Method | Advantages | Disadvantages |
|---|
Initial and Constant | - "Mature" method that has been used successfully in thousands of studies throughout the U.S.
- Easy to set up and use.
- Parameters can be related to predominant soil textures and estimated using multiple literature sources.
- Method is parsimonious; it includes only a few parameters necessary to explain the variation of runoff volume.
| - Difficult to apply to ungaged areas due to lack of direct physical relationship of parameters and watershed properties.
- Method may be too simple to predict losses within event, even if it does predict total losses well.
- Does not allow for continuous simulation.
- Does not allow for surface storage to occur prior to soil saturation.
|
Deficit and Constant | - Similar to advantages of the Initial and Constant method.
- Method is scalable in that it allows for continuous simulation (but is not required for use).
| - Similar to disadvantages of the Initial and Constant method.
|
Green and Ampt | - Parameters can be related to predominant soil textures and estimated using multiple literature sources.
- Predicted values are in accordance with classical unsaturated flow theory (good for ungaged watersheds).
- Allows for surface storage to occur prior to soil saturation.

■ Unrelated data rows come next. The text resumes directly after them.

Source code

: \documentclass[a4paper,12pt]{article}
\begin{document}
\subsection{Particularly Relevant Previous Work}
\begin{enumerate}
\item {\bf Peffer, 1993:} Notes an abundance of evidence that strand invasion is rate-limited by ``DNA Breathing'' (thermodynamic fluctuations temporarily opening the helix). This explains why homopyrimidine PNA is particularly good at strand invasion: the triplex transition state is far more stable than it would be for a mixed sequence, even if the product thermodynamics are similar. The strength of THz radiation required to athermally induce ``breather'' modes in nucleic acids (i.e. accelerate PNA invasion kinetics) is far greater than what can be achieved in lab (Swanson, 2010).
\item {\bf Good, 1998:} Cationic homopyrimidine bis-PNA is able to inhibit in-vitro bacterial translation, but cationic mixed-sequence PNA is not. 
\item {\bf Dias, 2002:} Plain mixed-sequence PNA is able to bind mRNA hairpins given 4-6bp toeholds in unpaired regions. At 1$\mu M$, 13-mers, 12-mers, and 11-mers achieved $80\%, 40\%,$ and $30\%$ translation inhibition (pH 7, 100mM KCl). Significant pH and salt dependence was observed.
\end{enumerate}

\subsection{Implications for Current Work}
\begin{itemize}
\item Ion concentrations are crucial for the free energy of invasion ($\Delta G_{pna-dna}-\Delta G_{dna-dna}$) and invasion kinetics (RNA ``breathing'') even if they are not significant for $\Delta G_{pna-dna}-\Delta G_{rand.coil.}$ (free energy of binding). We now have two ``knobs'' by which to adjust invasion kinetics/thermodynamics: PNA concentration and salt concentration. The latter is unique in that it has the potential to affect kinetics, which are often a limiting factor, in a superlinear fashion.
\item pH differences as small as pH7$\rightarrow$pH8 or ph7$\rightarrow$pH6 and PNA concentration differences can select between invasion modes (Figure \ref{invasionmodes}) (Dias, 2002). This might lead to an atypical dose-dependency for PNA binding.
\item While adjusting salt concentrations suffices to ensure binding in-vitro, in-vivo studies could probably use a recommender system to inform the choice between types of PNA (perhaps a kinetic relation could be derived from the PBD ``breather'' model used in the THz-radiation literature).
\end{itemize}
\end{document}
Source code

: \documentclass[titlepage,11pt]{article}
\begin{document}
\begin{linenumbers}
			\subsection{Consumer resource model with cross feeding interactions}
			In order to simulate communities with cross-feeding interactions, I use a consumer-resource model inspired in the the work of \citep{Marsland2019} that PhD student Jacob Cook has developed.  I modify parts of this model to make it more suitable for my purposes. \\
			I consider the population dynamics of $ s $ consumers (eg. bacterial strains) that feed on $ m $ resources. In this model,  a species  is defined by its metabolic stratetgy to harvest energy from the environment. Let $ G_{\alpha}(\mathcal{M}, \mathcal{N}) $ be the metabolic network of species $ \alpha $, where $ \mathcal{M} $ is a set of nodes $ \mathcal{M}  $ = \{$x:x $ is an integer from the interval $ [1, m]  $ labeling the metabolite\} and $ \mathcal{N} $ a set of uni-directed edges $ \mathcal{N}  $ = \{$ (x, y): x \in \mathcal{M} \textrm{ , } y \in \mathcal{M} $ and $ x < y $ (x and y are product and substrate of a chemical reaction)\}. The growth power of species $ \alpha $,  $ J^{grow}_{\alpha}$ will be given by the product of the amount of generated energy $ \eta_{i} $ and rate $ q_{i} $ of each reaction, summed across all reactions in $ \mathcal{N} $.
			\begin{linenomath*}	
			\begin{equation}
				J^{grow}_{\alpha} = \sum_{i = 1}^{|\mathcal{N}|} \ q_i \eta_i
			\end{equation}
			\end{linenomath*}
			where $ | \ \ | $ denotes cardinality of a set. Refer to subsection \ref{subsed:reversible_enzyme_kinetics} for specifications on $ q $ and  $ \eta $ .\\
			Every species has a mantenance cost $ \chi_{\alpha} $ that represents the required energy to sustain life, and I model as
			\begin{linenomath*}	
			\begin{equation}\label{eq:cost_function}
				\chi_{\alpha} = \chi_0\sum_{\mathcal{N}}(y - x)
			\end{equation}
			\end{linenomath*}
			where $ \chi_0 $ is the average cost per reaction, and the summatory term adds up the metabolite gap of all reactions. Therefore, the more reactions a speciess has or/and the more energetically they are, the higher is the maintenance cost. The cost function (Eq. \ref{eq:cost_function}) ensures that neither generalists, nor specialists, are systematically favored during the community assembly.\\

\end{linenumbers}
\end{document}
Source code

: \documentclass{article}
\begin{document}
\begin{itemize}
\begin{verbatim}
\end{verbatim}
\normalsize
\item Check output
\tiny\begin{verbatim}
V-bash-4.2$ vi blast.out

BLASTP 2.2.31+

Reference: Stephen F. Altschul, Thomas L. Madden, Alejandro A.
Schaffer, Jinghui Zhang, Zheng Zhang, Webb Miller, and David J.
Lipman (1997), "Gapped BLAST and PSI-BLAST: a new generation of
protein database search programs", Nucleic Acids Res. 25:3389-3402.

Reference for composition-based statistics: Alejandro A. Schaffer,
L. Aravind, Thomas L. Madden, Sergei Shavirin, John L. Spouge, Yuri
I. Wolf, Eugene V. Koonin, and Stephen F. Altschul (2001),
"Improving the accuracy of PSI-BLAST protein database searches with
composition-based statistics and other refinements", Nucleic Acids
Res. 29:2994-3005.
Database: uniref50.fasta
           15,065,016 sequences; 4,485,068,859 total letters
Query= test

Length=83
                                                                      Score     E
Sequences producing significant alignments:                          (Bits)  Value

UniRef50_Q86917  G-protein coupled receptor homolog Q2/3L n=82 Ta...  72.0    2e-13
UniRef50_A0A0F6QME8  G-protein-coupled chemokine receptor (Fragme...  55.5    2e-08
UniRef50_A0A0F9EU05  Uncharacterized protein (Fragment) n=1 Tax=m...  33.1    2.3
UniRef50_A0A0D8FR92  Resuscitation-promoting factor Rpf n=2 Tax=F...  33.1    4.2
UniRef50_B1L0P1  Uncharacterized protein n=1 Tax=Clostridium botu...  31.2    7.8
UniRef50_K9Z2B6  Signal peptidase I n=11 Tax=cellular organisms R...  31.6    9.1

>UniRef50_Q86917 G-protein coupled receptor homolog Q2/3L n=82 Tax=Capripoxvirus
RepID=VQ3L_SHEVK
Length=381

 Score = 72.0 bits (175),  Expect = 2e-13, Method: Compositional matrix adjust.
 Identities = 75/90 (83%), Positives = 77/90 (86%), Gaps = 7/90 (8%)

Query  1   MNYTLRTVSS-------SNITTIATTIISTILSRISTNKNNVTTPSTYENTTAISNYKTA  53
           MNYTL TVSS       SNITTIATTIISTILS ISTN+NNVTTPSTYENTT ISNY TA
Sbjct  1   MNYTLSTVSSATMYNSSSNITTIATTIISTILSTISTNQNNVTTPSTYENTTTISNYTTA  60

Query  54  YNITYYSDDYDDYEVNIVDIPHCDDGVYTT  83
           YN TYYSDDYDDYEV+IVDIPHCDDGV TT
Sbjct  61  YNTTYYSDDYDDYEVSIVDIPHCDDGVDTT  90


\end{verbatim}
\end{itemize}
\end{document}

| - Not widely used, so less mature.
- Not as much experience in professional community as simpler methods.
- Less parsimonious than simpler methods.
- Does not allow for continuous simulation.
|
Layered Green and Ampt | - Similar to advantages of the Green and Ampt method.
- Allows for continuous simulation.
| - Similar to disadvantages of the Green and Ampt method.
- Requires more parameters than the Green and Ampt method.
|
SCS Curve Number | - Simple, predictable, and stable method.
- Relies on only one parameter, which varies as a function of soil group, land use and treatment, surface condition, and antecedent moisture condition.
- Features readily understood and well-documented.
- Well established method widely accepted for use in U.S. and abroad.
- Parameters can be related to predominant soil group/land use and estimated using multiple literature sources.
| - Predicted values not in accordance with classical unsaturated flow theory (infiltration rate will approach zero during a storm of long duration rather than a constant rate).
- Developed with data from small agricultural watersheds in midwestern U.S., so applicability elsewhere is uncertain.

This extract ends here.